:: Problem to work on ::
Go line by line through the data below and count those with the string "completing". Give the number only.

[Raw data — start]

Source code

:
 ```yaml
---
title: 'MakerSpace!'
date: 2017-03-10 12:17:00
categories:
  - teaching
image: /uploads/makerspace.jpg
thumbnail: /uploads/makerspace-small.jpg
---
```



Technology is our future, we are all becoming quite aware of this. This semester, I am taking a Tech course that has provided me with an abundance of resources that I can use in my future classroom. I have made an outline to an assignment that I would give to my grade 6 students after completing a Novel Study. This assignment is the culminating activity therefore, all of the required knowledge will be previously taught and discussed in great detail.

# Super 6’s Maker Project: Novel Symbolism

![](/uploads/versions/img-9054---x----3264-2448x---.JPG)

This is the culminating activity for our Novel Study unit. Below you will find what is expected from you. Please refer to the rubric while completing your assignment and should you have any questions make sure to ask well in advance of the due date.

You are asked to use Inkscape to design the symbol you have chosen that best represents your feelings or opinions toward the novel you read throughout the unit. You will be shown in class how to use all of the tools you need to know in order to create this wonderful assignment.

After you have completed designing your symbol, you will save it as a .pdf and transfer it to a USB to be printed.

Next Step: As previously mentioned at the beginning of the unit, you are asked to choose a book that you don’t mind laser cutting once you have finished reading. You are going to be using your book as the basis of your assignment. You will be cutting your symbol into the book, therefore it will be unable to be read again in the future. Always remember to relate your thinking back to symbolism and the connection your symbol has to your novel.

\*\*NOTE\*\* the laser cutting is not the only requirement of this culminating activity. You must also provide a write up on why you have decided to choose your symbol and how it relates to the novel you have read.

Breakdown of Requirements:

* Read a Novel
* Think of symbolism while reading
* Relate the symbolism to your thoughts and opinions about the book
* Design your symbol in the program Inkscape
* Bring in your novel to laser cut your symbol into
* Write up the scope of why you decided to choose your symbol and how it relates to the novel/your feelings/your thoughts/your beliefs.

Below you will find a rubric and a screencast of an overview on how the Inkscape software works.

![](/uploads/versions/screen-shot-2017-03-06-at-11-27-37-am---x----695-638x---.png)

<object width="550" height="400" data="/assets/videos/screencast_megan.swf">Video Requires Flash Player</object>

[Raw data — finish]

:: Finished exercise ::
2